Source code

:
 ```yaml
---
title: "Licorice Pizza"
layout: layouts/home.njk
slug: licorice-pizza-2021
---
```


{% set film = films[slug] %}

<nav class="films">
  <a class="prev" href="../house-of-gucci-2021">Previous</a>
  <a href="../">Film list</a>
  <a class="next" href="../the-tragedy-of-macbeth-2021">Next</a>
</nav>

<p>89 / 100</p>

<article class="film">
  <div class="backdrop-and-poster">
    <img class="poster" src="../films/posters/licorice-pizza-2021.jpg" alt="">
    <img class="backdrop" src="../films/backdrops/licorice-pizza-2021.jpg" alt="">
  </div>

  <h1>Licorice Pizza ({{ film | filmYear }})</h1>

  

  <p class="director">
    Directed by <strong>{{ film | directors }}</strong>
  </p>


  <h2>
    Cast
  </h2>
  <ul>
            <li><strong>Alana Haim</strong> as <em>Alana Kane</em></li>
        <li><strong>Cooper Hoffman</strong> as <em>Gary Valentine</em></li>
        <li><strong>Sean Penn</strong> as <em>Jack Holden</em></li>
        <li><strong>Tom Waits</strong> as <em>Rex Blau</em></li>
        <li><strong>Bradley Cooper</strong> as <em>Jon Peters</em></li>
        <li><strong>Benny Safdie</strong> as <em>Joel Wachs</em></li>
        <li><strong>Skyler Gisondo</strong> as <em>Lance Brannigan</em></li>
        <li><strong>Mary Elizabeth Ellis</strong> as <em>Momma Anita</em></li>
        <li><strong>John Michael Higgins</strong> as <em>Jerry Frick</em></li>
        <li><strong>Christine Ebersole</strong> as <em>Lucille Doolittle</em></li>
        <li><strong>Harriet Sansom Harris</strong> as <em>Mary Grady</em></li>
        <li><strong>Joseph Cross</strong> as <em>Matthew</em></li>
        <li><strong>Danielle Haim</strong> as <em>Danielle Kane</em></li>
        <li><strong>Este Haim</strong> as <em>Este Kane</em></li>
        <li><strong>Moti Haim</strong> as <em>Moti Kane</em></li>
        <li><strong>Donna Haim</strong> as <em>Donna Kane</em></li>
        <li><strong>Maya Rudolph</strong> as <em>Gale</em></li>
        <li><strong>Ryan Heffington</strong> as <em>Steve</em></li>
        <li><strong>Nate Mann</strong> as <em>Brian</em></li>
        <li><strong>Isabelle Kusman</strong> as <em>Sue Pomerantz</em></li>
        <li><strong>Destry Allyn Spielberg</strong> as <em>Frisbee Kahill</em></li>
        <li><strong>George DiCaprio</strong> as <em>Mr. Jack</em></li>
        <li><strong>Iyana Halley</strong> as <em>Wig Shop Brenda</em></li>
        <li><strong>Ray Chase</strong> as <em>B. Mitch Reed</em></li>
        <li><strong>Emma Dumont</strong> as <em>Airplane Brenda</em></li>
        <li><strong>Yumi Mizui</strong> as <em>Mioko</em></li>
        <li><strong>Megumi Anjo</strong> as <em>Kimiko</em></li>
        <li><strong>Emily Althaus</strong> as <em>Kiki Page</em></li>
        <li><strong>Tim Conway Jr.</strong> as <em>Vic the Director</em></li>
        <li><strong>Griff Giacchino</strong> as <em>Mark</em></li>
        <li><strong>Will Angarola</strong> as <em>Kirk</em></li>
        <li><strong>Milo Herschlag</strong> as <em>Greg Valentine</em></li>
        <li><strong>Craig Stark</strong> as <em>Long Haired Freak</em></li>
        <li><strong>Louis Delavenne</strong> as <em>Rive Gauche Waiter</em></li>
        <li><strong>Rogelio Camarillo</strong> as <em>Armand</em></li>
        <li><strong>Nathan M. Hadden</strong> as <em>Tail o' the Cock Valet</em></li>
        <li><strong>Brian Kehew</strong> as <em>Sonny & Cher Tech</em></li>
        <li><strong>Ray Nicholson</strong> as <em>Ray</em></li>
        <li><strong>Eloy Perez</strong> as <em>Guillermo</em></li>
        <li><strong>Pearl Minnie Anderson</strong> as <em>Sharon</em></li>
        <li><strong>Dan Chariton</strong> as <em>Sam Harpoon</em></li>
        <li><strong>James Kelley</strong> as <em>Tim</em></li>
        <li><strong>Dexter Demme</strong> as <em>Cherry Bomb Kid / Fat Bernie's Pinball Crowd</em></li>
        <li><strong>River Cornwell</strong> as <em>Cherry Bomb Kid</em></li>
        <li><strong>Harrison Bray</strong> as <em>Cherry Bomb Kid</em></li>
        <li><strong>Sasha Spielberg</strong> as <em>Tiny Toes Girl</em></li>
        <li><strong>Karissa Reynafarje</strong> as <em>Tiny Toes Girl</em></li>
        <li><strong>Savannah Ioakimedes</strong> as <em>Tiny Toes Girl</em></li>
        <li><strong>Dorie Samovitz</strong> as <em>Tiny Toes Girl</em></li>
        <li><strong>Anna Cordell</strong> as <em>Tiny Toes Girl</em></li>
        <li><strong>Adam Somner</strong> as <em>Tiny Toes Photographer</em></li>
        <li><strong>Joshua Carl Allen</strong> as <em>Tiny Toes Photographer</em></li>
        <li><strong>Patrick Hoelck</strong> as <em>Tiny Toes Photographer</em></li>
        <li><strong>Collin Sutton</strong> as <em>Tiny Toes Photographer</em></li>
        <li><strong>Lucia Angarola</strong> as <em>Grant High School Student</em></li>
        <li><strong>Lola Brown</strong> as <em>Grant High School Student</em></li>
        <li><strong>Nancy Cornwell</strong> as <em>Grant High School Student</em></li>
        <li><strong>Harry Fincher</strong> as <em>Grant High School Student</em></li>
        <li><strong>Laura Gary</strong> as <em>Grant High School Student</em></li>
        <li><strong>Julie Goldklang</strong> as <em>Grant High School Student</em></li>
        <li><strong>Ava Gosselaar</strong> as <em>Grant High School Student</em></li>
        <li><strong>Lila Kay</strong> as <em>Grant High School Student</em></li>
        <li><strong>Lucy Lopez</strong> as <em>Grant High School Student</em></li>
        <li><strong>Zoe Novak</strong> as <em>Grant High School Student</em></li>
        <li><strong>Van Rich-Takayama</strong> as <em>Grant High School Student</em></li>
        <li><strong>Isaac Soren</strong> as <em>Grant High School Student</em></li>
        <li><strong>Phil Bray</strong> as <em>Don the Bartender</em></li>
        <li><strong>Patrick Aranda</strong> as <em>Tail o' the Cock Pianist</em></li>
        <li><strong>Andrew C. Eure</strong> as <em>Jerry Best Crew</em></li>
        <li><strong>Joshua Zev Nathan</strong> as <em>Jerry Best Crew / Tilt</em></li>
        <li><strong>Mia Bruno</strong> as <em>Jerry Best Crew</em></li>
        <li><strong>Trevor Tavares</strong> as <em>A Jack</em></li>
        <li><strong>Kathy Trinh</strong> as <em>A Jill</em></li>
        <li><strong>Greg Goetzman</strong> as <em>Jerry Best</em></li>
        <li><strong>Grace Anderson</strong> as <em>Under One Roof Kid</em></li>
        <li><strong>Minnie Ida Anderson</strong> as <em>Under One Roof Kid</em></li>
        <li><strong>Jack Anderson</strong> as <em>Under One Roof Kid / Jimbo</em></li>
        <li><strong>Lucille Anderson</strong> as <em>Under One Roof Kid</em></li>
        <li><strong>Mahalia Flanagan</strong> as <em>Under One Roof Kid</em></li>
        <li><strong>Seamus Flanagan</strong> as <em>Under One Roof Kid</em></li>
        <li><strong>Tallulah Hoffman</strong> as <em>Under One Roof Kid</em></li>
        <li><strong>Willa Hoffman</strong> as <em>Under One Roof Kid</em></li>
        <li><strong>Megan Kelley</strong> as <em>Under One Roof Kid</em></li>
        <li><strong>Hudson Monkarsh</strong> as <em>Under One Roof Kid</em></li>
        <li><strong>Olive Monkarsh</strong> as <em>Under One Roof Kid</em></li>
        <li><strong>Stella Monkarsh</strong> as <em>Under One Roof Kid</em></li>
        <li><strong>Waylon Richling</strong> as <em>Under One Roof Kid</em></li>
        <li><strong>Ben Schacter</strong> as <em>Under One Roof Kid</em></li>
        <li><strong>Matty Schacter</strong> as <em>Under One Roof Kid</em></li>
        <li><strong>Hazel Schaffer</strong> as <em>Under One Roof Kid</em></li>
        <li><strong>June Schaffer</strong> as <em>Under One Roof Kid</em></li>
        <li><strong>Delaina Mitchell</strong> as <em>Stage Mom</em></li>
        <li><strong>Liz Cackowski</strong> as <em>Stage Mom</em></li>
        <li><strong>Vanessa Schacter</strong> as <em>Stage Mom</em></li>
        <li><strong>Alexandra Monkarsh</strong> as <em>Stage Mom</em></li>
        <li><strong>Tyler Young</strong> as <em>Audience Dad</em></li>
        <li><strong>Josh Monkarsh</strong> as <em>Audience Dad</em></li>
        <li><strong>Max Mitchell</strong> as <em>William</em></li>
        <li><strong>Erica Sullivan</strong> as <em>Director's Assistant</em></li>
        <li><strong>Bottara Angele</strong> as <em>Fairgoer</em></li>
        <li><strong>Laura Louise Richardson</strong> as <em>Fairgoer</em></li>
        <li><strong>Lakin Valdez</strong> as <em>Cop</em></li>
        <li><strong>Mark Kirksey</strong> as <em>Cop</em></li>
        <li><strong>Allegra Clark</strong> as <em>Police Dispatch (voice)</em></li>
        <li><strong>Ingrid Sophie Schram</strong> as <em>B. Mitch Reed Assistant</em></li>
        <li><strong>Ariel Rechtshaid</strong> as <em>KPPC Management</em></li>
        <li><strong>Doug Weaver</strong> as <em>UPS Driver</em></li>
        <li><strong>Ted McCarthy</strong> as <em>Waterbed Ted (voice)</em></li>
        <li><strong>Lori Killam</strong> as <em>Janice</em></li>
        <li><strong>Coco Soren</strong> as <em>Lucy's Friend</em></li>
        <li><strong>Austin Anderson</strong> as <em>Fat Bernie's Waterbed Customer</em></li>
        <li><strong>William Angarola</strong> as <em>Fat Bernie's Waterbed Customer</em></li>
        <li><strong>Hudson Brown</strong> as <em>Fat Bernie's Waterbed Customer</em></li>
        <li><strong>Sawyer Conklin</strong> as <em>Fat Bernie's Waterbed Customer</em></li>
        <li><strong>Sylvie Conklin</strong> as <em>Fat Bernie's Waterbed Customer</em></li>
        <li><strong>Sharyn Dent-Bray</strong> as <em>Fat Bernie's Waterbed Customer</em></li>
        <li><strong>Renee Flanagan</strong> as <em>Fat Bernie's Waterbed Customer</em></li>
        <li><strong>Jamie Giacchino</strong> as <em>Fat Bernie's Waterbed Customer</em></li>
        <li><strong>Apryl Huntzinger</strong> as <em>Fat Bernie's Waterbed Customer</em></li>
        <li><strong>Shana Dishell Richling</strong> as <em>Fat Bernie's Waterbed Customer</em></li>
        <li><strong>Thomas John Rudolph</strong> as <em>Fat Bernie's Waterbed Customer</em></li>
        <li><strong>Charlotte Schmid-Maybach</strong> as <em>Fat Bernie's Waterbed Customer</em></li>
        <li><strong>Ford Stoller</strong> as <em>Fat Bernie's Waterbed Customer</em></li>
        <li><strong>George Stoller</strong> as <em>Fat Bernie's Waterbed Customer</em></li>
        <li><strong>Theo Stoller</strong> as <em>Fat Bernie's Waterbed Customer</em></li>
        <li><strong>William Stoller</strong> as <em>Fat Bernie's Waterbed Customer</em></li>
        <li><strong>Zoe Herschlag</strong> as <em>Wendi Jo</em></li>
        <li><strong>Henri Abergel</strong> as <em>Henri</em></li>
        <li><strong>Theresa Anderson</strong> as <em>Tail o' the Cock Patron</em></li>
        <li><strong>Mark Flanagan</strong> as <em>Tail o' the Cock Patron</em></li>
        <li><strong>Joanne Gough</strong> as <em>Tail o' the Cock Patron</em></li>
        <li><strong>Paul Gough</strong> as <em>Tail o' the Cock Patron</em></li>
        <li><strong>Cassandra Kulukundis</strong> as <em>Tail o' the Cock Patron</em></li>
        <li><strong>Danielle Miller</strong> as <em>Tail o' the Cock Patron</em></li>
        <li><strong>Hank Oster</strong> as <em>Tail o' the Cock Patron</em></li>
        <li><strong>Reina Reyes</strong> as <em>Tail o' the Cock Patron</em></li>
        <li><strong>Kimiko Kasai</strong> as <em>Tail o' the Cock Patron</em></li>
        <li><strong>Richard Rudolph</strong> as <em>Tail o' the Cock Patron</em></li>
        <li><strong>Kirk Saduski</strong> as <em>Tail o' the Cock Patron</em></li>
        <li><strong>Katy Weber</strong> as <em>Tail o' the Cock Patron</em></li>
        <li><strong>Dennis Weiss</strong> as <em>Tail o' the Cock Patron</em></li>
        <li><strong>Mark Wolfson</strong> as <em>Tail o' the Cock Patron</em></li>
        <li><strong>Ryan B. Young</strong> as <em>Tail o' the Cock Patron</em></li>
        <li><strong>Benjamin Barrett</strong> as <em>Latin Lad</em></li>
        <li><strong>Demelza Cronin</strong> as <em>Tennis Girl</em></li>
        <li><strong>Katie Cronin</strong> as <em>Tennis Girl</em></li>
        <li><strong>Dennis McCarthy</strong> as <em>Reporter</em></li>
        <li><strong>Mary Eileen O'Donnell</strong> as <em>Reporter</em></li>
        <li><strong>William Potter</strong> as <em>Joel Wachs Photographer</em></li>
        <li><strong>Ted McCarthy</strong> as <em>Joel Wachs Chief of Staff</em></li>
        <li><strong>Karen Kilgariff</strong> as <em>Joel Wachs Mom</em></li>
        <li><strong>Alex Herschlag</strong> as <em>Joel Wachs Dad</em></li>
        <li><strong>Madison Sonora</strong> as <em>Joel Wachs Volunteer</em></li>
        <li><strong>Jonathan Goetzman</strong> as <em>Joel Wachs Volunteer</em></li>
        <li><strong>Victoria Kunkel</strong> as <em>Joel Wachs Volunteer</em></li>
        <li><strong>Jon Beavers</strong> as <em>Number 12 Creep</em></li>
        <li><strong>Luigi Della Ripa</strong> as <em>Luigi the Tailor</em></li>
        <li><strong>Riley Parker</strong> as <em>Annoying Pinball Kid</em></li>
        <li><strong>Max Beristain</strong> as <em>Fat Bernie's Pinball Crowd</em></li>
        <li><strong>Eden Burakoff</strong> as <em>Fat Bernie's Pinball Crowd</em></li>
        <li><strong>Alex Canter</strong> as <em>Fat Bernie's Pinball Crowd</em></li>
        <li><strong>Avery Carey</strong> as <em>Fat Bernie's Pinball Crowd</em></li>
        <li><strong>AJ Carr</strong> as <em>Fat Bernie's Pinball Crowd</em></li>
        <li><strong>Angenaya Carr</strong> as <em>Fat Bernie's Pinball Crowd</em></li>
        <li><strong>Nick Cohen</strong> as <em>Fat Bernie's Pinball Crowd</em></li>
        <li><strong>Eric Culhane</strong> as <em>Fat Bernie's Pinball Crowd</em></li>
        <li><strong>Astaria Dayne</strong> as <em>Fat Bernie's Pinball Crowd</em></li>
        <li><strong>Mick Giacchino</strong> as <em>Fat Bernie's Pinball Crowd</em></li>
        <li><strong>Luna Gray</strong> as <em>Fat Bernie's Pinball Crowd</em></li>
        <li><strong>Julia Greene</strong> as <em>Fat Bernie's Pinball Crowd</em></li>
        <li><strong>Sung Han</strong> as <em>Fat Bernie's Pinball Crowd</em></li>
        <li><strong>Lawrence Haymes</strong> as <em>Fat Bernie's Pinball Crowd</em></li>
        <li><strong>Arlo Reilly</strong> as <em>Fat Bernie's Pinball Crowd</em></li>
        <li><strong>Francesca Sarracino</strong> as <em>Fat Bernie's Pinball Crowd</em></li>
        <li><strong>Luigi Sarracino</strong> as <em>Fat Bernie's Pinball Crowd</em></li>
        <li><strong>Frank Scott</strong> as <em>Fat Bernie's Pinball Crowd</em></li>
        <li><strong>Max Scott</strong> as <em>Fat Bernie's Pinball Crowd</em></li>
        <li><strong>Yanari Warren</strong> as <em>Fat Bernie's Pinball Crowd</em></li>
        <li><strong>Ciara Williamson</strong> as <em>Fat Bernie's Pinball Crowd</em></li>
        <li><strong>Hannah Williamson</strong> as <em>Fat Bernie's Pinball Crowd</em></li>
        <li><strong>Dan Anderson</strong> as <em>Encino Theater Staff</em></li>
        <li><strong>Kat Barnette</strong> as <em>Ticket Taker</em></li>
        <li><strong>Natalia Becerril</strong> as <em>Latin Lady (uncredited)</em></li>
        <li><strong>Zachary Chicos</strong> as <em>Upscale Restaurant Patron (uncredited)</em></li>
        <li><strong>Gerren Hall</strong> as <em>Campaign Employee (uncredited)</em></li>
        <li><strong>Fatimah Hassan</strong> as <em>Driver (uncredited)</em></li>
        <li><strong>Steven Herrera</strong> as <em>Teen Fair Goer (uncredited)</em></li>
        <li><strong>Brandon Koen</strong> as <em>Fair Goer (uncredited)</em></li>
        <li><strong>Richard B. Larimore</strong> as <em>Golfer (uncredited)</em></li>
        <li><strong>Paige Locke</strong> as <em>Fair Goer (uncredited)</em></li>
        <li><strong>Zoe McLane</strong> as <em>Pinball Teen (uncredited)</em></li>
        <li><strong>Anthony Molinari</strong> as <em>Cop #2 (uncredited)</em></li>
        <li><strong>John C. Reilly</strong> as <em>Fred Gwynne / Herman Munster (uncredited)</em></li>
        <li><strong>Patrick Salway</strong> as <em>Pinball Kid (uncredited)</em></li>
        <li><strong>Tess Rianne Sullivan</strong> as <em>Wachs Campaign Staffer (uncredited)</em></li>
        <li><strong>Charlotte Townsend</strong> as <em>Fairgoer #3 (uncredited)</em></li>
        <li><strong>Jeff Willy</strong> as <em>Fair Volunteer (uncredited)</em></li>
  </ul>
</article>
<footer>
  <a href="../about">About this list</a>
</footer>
· · · ·
■ Problem details
Retype the entries above exactly, but only from the line containing "<li><strong>Willa Hoffman</strong> as" through the line containing "<li><strong>June Schaffer</strong> as", both included.

■ Solution to this exercise
        <li><strong>Willa Hoffman</strong> as <em>Under One Roof Kid</em></li>
        <li><strong>Megan Kelley</strong> as <em>Under One Roof Kid</em></li>
        <li><strong>Hudson Monkarsh</strong> as <em>Under One Roof Kid</em></li>
        <li><strong>Olive Monkarsh</strong> as <em>Under One Roof Kid</em></li>
        <li><strong>Stella Monkarsh</strong> as <em>Under One Roof Kid</em></li>
        <li><strong>Waylon Richling</strong> as <em>Under One Roof Kid</em></li>
        <li><strong>Ben Schacter</strong> as <em>Under One Roof Kid</em></li>
        <li><strong>Matty Schacter</strong> as <em>Under One Roof Kid</em></li>
        <li><strong>Hazel Schaffer</strong> as <em>Under One Roof Kid</em></li>
        <li><strong>June Schaffer</strong> as <em>Under One Roof Kid</em></li>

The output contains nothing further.